10. Die Religion als Offenbarung der Weltordnung

 

Der Meister sprach: Der König Wu und der Herzog von Dschou verstanden sich doch wirklich auf die Kindesehrfurcht! Der Ehrfürchtige ist geschickt, die Absichten seiner Vorfahren fortzusetzen; er ist geschickt, die Taten seiner Vorfahren bekannt zu machen. Im Frühling und Herbst wurden die Ahnentempel instand gesetzt, die Opfergeräte aufgestellt, die Gewänder und Obergewänder ausgebreitet und die zeitgemäßen Speisen dargebracht. Die Sitten des Ahnentempels dienten dazu, die Reihenfolge der hellen und der dunklen Generationen zu regeln; die Reihenfolge nach dem Adelsrang diente dazu, zwischen Vornehmen und Geringen zu unterscheiden; die Reihenfolge der Geschäfte (beim Opfer) diente dazu, die Würdigen auszuzeichnen; beim Danksagungsmahl durften die Unteren den Oberen die Becher reichen, das diente dazu, die Geringen auch ankommen zu lassen; das Mahl für die Greise diente dazu, die Reihenfolge des Alters zu bestimmen.
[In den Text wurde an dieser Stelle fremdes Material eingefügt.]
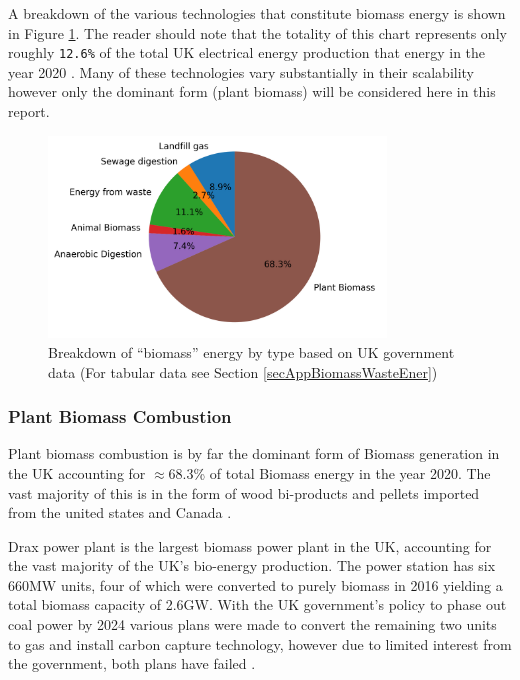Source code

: \documentclass[11pt]{article}
\numberwithin{equation}{section}
\begin{document}
A breakdown of the various technologies that constitute biomass energy is shown in Figure \ref{figPie2020BiomassBreakdown}. The reader should note that the totality of this chart represents only roughly \texttt{12.6\%} of the total UK electrical energy production that energy in the year 2020 \cite{BiomassPolicyStatement}. Many of these technologies vary substantially in their scalability however only the dominant form (plant biomass) will be considered here in this report.

\begin{figure}[H]
\centering
\includegraphics[width=0.8\textwidth]{./.ob-jupyter/7fa8fd63b7c93210e8cc642d47606e1527c98a39.png}
\caption{\label{figPie2020BiomassBreakdown}Breakdown of ``biomass'' energy by type based on UK government data \cite{RenewableElecricityCap} (For tabular data see Section \ref{secAppBiomassWasteEner})}
\end{figure}

\subsubsection{Plant Biomass Combustion}
\label{sec:org8130950}
Plant biomass combustion is by far the dominant form of Biomass generation in the UK accounting for \(\approx\)68.3\% of total Biomass energy in the year 2020. The vast majority of this is in the form of wood bi-products and pellets imported from the united states and Canada \cite{BiomassPolicyStatement}.

Drax power plant is the largest biomass power plant in the UK, accounting for the vast majority of the UK's bio-energy production. The power station has six 660MW units, four of which were converted to purely biomass in 2016 yielding a total biomass capacity of 2.6GW. With the UK government's policy to phase out coal power by 2024 various plans were made to convert the remaining two units to gas and install carbon capture technology, however due to limited interest from the government, both plans have failed \cite{EndtoCoal2024}.
\end{document}

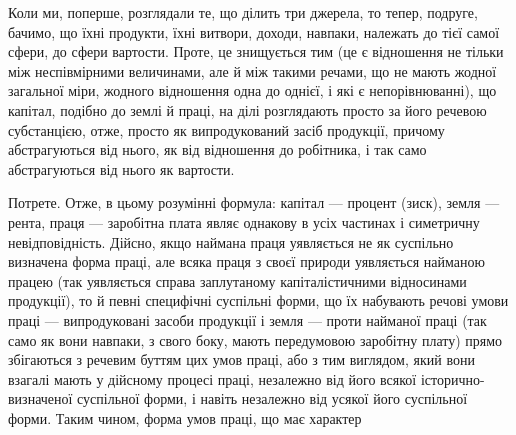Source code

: Коли ми, поперше, розглядали те, що ділить три джерела, то тепер, подруге,
бачимо, що їхні продукти, їхні витвори, доходи, навпаки, належать до тієї
самої сфери, до сфери вартости. Проте, це знищується тим (це є відношення
не тільки між неспівмірними величинами, але й між такими речами, що не
мають жодної загальної міри, жодного відношення одна до однієї, і які є непорівнюванні),
що капітал, подібно до землі й праці, на ділі розглядають просто за
його речевою субстанцією, отже, просто як випродукований засіб продукції,
причому абстрагуються від нього, як від відношення до робітника, і так само
абстрагуються від нього як вартости.

Потрете. Отже, в цьому розумінні формула: капітал — процент (зиск), земля
— рента, праця — заробітна плата являє однакову в усіх частинах і симетричну
невідповідність. Дійсно, якщо наймана праця уявляється не як суспільно
визначена форма праці, але всяка праця з своєї природи уявляється найманою
працею (так уявляється справа заплутаному капіталістичними відносинами
продукції), то й певні специфічні суспільні форми, що їх набувають речові умови
праці — випродуковані засоби продукції і земля — проти найманої праці
(так само як вони навпаки, з свого боку, мають передумовою заробітну
плату) прямо збігаються з речевим буттям цих умов праці, або з тим
виглядом, який вони взагалі мають у дійсному процесі праці, незалежно
від його всякої історично-визначеної суспільної форми, і навіть незалежно від
усякої його суспільної форми. Таким чином, форма умов праці, що має характер
\parbreak{}  %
An die Stelle der Hingegangenen zu treten, ihre Sitten zu befolgen, ihre Musik aufzuführen, zu ehren, was sie wert gehalten, zu lieben, an was sie anhänglich waren, den Toten zu dienen, wie man den Lebenden dient, den Hingegangenen zu dienen, wie man den Anwesenden dient: das ist die  höchste Art der Sohnesehrfurcht.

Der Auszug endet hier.